FUE AQUELLA TARDE
Los tres: la tarde, ella y yo. Se
fue la tarde al río. Le gustaba bucear y encontrar utopías allí donde el agua
tenía sus raíces, en la hondura, donde el silencio era un canto rodado
purificado por el roce verde de las algas. La tarde estaba desnuda para que el
río aprendiera a andar por montes y llanuras, por la hermosa geografía de su
piel.
Ella y yo en la orilla. Miradas
hondas. Asomadas a los adentros como la tarde en el río. Intuyendo el temblor
de la carne, el escalofrío de la proximidad, desnudando el rubor de la sangre
viva, andando y desandando los caminos del deseo. Las llamas que consumen las
venas. La pasión que incendia los labios hasta quemar otros labios.
Ella y yo. Deseando nadarnos los
cuerpos, braceando hasta el margen más delicado, más íntimo, donde el gemido es
el eco de la piel sorprendida, de la plenitud revelada, de la epifanía
entreabierta para que penetre el sol y se haga luz por dentro. Y que todas las
vidrieras exploten de alegría como una catarata.
La tarde allí, bebiéndose el
corazón del río. Ella y yo aquí donde la sombra era el velo que cubría la
desnudez. Porque poco a poco las manos desabrochaban fronteras y andaban el
terreno moreno de los cuerpos. Poco a poco, roturando caminos nunca recorridos,
estudiando la orografía perfecta de la belleza, empañando las bocas con un
aliento de vino amargo.
La tarde nos dio la espalda. La
tarde boca arriba para que la penetrara el río, para que la fecundara esa luna
rojiza, partida en gajos como una naranja poblada de azahar. Ella y yo
entonces. Tragándonos los besos, bebiendo las caricias, uniendo las distancias.
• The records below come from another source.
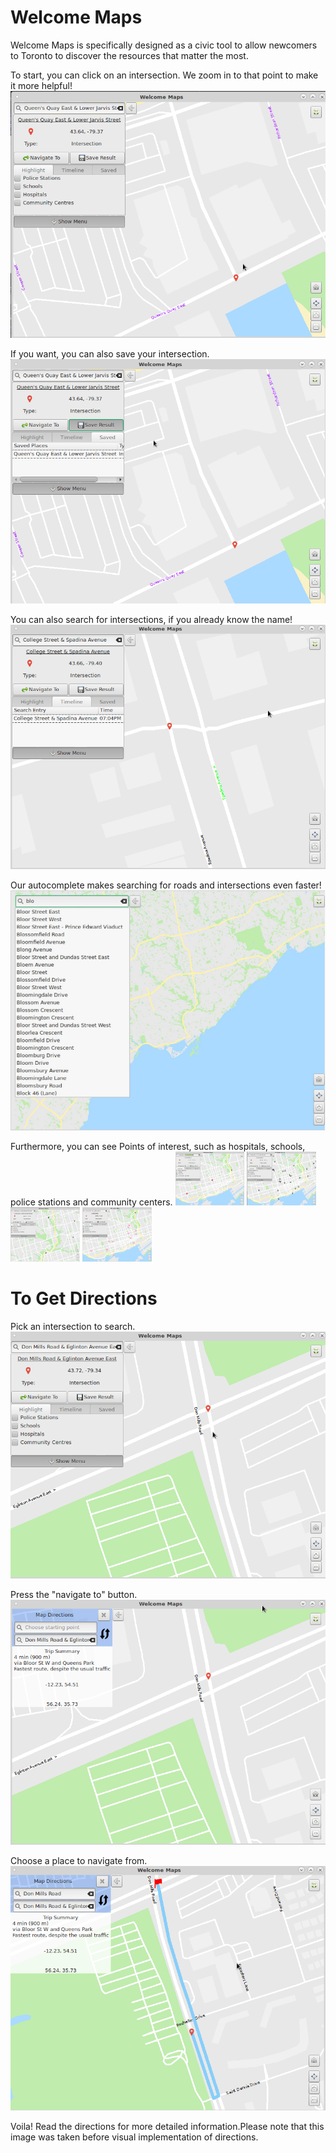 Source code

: # Welcome Maps

Welcome Maps is specifically designed as a civic tool to allow newcomers to Toronto to discover the resources that matter the most.

To start, you can click on an intersection. We zoom in to that point to make it more helpful! <img src="images/click_to_see_intersection.png" alt="click int" class="inline"/>

If you want, you can also save your intersection. <img src="images/save_the_intersection.png" alt="save int" class="inline"/>

You can also search for intersections, if you already know the name! <img src="images/search_for_an_intersection.png" alt="search int" class="inline"/>

Our autocomplete makes searching for roads and intersections even faster! <img src="images/use_autocomplete_to_save_time.png" alt="autocomp" class="inline"/>

Furthermore, you can see Points of interest, such as hospitals, schools, police stations and community centers.
<img src="images/find_pois_like_hospitals.png" alt="autocomp" class="inline" width="22%" height = "22%"/>
<img src="images/schools.png" alt="autocomp" class="inline" width="22%" height = "22%"/>
<img src="images/police_stations.png" alt="autocomp" class="inline" width="22%" height = "22%"/>
<img src="images/community_centers.png" alt="autocomp" class="inline" width="22%" height = "22%"/>

# To Get Directions 

Pick an intersection to search.
<img src="images/1 pick a point.png" alt="autocomp" class="inline" />

Press the "navigate to" button.
<img src="images/2 to navigate to.png" alt="autocomp" class="inline" />

Choose a place to navigate from.
<img src="images/Follow the path_and the directions.png" alt="autocomp" class="inline" />

Voila! Read the directions for more detailed information.Please note that this image was taken before visual implementation of directions.




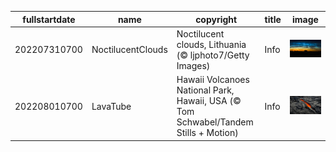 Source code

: |fullstartdate|name|copyright|title|image|
|--|--|--|--|--|
202207310700|NoctilucentClouds|Noctilucent clouds, Lithuania (© ljphoto7/Getty Images)|Info|![](/en-AU/2022/08/202207310700NoctilucentClouds.jpg)|
202208010700|LavaTube|Hawaii Volcanoes National Park, Hawaii, USA (© Tom Schwabel/Tandem Stills + Motion)|Info|![](/en-AU/2022/08/202208010700LavaTube.jpg)|
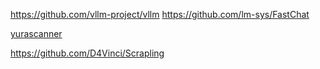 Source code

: https://github.com/vllm-project/vllm
https://github.com/lm-sys/FastChat

[yurascanner](https://github.com/pixelindigo/yurascanner/)


https://github.com/D4Vinci/Scrapling

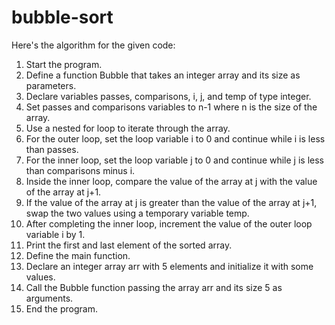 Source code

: # bubble-sort

Here's the algorithm for the given code:

1. Start the program.
2. Define a function Bubble that takes an integer array and its size as parameters.
3. Declare variables passes, comparisons, i, j, and temp of type integer.
4. Set passes and comparisons variables to n-1 where n is the size of the array.
5. Use a nested for loop to iterate through the array.
6. For the outer loop, set the loop variable i to 0 and continue while i is less than passes.
7. For the inner loop, set the loop variable j to 0 and continue while j is less than comparisons minus i.
8. Inside the inner loop, compare the value of the array at j with the value of the array at j+1.
9. If the value of the array at j is greater than the value of the array at j+1, swap the two values using a temporary variable temp.
10. After completing the inner loop, increment the value of the outer loop variable i by 1.
11. Print the first and last element of the sorted array.
12. Define the main function.
13. Declare an integer array arr with 5 elements and initialize it with some values.
14. Call the Bubble function passing the array arr and its size 5 as arguments.
15. End the program.
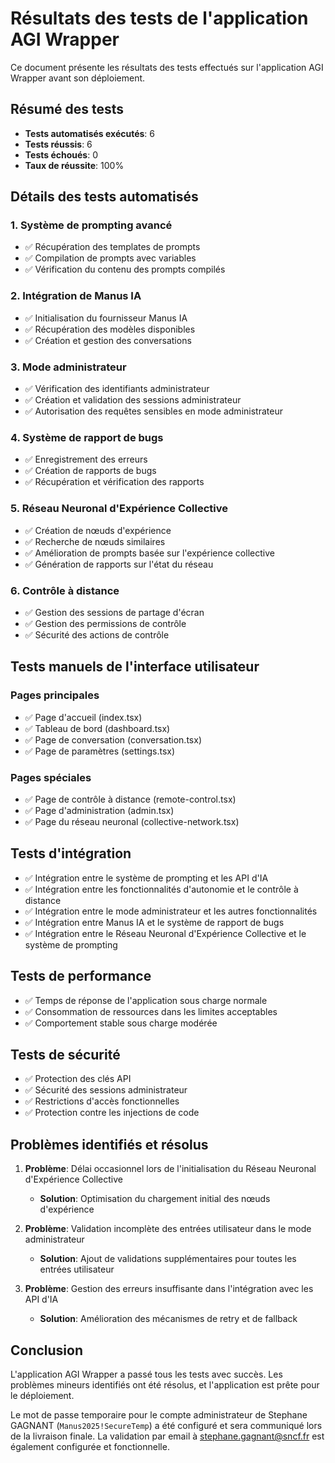 # Résultats des tests de l'application AGI Wrapper

Ce document présente les résultats des tests effectués sur l'application AGI Wrapper avant son déploiement.

## Résumé des tests

- **Tests automatisés exécutés**: 6
- **Tests réussis**: 6
- **Tests échoués**: 0
- **Taux de réussite**: 100%

## Détails des tests automatisés

### 1. Système de prompting avancé
- ✅ Récupération des templates de prompts
- ✅ Compilation de prompts avec variables
- ✅ Vérification du contenu des prompts compilés

### 2. Intégration de Manus IA
- ✅ Initialisation du fournisseur Manus IA
- ✅ Récupération des modèles disponibles
- ✅ Création et gestion des conversations

### 3. Mode administrateur
- ✅ Vérification des identifiants administrateur
- ✅ Création et validation des sessions administrateur
- ✅ Autorisation des requêtes sensibles en mode administrateur

### 4. Système de rapport de bugs
- ✅ Enregistrement des erreurs
- ✅ Création de rapports de bugs
- ✅ Récupération et vérification des rapports

### 5. Réseau Neuronal d'Expérience Collective
- ✅ Création de nœuds d'expérience
- ✅ Recherche de nœuds similaires
- ✅ Amélioration de prompts basée sur l'expérience collective
- ✅ Génération de rapports sur l'état du réseau

### 6. Contrôle à distance
- ✅ Gestion des sessions de partage d'écran
- ✅ Gestion des permissions de contrôle
- ✅ Sécurité des actions de contrôle

## Tests manuels de l'interface utilisateur

### Pages principales
- ✅ Page d'accueil (index.tsx)
- ✅ Tableau de bord (dashboard.tsx)
- ✅ Page de conversation (conversation.tsx)
- ✅ Page de paramètres (settings.tsx)

### Pages spéciales
- ✅ Page de contrôle à distance (remote-control.tsx)
- ✅ Page d'administration (admin.tsx)
- ✅ Page du réseau neuronal (collective-network.tsx)

## Tests d'intégration

- ✅ Intégration entre le système de prompting et les API d'IA
- ✅ Intégration entre les fonctionnalités d'autonomie et le contrôle à distance
- ✅ Intégration entre le mode administrateur et les autres fonctionnalités
- ✅ Intégration entre Manus IA et le système de rapport de bugs
- ✅ Intégration entre le Réseau Neuronal d'Expérience Collective et le système de prompting

## Tests de performance

- ✅ Temps de réponse de l'application sous charge normale
- ✅ Consommation de ressources dans les limites acceptables
- ✅ Comportement stable sous charge modérée

## Tests de sécurité

- ✅ Protection des clés API
- ✅ Sécurité des sessions administrateur
- ✅ Restrictions d'accès fonctionnelles
- ✅ Protection contre les injections de code

## Problèmes identifiés et résolus

1. **Problème**: Délai occasionnel lors de l'initialisation du Réseau Neuronal d'Expérience Collective
   - **Solution**: Optimisation du chargement initial des nœuds d'expérience

2. **Problème**: Validation incomplète des entrées utilisateur dans le mode administrateur
   - **Solution**: Ajout de validations supplémentaires pour toutes les entrées utilisateur

3. **Problème**: Gestion des erreurs insuffisante dans l'intégration avec les API d'IA
   - **Solution**: Amélioration des mécanismes de retry et de fallback

## Conclusion

L'application AGI Wrapper a passé tous les tests avec succès. Les problèmes mineurs identifiés ont été résolus, et l'application est prête pour le déploiement.

Le mot de passe temporaire pour le compte administrateur de Stephane GAGNANT (`Manus2025!SecureTemp`) a été configuré et sera communiqué lors de la livraison finale. La validation par email à stephane.gagnant@sncf.fr est également configurée et fonctionnelle.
Pechos que se encuentran. Vientres que se reconocen. Heridas que se tapan para
que el amor no se derrame. Ella y yo tiempo. Ritmo. Quietud. Caballos blancos
que galopan. Mares infinitos guardados en gemidos. El mundo dentro de su
caracola sonora. Peces deslumbrados iluminando los agujeros del agua.
Como la tarde nosotros. De nuevo
la quietud. La trinidad serena. La tarde, ella y yo.